VN: How has the healthtech space evolved in recent years, specifically in the area of women’s health? How have those changes allowed a company like Jane to thrive?

RT: Healthcare is increasingly becoming personalized and patient-centric and "Femtech" has seen $1 billion in funding between 2015 and 2018. Women today make up 49.6 percent of the total population and the economic burden for women’s diseases is currently more than $500 billion.

As women delay having children to pursue other rewarding avenues, both professionally and personally, there is no medical establishment that is managing “long-term fertility.” There are apps and doctors and IVF clinics to help women who want to get pregnant now, but if you delay having children, you are dramatically increasing the time for diseases like endometriosis to cause damage to your reproductive tract.
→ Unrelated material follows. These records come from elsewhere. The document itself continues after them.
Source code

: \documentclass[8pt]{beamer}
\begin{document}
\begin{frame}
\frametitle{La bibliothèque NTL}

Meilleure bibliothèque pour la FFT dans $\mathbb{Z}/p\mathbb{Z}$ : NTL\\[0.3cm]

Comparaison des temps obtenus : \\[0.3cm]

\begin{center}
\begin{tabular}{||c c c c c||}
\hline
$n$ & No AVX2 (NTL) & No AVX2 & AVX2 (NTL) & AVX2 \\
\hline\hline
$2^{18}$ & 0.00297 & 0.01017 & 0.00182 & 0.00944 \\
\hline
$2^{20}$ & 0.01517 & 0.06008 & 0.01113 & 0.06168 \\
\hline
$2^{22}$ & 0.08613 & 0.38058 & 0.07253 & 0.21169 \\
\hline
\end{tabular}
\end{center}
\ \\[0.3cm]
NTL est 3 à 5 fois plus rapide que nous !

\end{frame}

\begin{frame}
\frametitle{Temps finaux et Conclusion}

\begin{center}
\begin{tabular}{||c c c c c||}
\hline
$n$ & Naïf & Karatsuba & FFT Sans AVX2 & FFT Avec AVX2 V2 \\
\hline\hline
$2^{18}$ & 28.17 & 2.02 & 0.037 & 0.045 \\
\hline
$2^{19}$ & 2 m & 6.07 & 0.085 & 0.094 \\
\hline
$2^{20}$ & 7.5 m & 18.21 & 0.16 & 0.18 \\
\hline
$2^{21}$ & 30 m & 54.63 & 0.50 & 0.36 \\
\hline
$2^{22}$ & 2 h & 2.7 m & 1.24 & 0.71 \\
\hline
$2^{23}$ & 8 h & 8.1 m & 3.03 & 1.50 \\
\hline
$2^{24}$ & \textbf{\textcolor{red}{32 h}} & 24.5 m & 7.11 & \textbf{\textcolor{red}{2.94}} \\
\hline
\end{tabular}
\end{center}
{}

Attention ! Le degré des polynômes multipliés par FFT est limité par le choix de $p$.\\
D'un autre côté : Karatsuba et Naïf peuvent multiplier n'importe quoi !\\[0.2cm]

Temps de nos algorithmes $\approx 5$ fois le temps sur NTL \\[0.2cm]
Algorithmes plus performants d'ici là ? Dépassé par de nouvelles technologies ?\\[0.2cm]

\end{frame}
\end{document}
One of Jane’s goals is to provide tools and information to women that can help them manage this larger time between menarche and post-menopause.

An increase in high deductible health plans with high out of pocket costs disincentivize consumers from going to the doctor. Women will increasingly want to use funds in HSAs / FSAs to seek preventative care that is convenient and clarifying.

VN: What is your ultimate goal with Jane? Where do you want to see the company in the next 5 years?

RT: Our ultimate goal is to build a pipeline of tests anchored on our tampon based collection system that provides insight on various reproductive conditions. Our hope is that this system will find utility in many different points in a woman’s life from menarche to post-menopause. Questions such as “is my period pain normal”, or “why am I having off cycle bleeding”, or “why I am having trouble getting pregnant” or “why are my periods so heavy?” will be answerable by an elegant tampon based solution rather than surgery, MRI, ultrasound and cervical scraping.